Participative Design, Final Choices And Micro Finance Back To News
The Empower Shack project aims to introduce an integrated approach to the upgrading of South Africa’s growing informal settlements, merging design innovation with community-driven spatial planning and livelihoods programming. The design processes of both the prototype and the urban layout have been iterative with back and forth engagements with all key stakehoders - the community, the City of Cape Town, ETHZ and Ikhayalami. In most instances ETHZ and Ikhayalami had to respond to the various requirements and needs put forward by either the City of Cape Town or the community.
A critical shift in the project came wth the City of Cape Town suggested we use foundations with block walls as fire-breaks. Initially the project embraced this suggestion in line with a usual re-blocking agenda however as things progressed it soon became evident from the City that the project would have to be viewed as a formal upgrade. This has slowed things down considerably as the project got stuck in numrous layers of bureaucratic red tape, the type of red tape we had avoided by going the conventional re-blocking route. However new innovations have come about through these changes for which we anticipate new methodolgies of upgrading will emerge.
The new prototype design has evolved from being a row of block housing to a mixed typology incorporating 3 dwellings on one 'plot' in a triangular shape - this too came from wanting to dovetail with new City directives of minumum plot iszes of 75sqm of which ours is 90sqm.

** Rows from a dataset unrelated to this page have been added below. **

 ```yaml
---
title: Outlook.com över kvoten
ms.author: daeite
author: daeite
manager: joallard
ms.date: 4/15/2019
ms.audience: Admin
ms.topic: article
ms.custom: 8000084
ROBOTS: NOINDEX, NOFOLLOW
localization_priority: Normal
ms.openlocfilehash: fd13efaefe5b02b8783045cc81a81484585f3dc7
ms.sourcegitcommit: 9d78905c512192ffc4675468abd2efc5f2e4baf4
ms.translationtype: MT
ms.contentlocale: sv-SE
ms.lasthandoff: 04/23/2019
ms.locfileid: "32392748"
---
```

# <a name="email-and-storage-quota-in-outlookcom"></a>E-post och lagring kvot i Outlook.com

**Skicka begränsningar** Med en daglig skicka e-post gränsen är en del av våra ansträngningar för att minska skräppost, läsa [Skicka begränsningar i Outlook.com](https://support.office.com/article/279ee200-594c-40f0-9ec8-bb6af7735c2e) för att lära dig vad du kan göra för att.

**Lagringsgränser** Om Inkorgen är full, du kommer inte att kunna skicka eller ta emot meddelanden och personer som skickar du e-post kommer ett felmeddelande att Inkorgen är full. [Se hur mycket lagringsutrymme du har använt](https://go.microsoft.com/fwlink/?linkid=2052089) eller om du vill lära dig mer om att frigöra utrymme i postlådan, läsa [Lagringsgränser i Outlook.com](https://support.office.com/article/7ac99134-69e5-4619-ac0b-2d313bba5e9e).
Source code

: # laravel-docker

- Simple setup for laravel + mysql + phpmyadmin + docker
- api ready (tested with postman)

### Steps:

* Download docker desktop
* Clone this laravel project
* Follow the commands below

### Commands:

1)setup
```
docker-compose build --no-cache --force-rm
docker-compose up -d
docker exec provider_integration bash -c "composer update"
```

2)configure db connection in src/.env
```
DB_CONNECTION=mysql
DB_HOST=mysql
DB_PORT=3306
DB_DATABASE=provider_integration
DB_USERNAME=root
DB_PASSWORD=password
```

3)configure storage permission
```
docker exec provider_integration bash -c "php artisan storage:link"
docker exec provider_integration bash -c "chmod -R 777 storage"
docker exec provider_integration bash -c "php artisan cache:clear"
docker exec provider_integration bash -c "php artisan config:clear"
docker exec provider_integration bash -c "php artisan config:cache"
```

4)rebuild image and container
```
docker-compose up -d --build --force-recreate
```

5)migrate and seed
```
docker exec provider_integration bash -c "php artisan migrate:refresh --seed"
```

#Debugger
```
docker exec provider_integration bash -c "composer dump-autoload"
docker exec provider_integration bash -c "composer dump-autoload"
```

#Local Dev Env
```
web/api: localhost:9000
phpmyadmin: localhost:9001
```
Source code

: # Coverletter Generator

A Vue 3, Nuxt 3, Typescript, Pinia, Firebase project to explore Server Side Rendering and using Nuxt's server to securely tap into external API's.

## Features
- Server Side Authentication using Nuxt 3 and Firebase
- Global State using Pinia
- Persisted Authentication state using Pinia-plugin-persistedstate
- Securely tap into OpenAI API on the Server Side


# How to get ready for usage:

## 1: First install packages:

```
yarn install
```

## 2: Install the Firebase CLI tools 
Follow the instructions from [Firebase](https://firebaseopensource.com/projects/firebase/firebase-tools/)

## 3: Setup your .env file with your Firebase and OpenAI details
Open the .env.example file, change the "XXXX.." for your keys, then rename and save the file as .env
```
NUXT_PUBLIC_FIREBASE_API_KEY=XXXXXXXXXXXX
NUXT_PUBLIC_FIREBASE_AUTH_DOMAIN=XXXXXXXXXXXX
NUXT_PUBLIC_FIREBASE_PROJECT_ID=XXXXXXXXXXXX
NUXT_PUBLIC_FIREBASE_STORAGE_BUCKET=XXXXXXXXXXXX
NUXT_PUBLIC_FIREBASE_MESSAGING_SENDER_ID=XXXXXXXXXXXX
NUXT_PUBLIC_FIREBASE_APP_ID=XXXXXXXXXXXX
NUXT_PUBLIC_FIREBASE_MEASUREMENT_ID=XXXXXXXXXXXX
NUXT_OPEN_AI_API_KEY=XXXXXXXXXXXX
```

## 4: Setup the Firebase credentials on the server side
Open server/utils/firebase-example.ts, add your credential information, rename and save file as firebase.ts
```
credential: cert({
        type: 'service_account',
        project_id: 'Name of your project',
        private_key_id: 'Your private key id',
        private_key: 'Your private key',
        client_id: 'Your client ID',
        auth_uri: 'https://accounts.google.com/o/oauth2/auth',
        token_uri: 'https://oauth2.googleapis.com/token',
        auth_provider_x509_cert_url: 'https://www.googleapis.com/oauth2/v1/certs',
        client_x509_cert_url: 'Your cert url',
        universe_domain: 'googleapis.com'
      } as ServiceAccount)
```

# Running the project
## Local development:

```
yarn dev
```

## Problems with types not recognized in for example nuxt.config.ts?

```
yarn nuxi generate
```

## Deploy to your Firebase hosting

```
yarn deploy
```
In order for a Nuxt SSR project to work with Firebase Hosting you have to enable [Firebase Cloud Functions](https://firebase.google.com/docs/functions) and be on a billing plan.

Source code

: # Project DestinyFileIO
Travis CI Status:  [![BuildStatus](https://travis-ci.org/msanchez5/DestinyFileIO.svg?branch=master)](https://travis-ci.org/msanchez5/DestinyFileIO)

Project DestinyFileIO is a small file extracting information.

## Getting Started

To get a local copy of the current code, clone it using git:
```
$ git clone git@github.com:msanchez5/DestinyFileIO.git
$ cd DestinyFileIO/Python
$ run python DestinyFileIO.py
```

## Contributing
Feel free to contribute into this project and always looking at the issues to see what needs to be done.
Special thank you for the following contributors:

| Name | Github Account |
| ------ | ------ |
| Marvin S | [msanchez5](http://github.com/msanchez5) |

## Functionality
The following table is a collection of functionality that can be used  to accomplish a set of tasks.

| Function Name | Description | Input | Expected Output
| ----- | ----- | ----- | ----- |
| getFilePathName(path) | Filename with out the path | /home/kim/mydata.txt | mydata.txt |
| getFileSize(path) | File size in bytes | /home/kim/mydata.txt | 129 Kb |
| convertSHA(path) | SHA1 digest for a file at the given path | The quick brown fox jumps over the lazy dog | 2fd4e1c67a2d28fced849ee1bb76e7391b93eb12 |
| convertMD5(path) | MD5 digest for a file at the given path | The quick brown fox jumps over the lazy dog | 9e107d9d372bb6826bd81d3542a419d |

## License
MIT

It was only once al these permuations and iterations were resolved that the micro finance model was finalised. As such since November to mid December Ikhayalami and the BT leadership have implemented a series of intense engagements with individual households so as to determine final unit sizes, affordability, loan term and repayment. The innovative concept of Land Release Credit has aided the project in virtual compensation for residents who have relinquished space to the project by enabling reduction in costs to the residents. In addition the project has subsidiesed households by 60% of the structure costs. This means depending on a households choice and previous shack size they will be paying between 0% - 30% of the structure costs.
All community members have made their final unit size selection with the approval of the BT leadership and Ikhayalami team in terms of clear understandings of households affordability (basaed on assemsenents done) and the level of household's ability to meet commitments in terms of community leadership scoring. The first deposits are expected in January.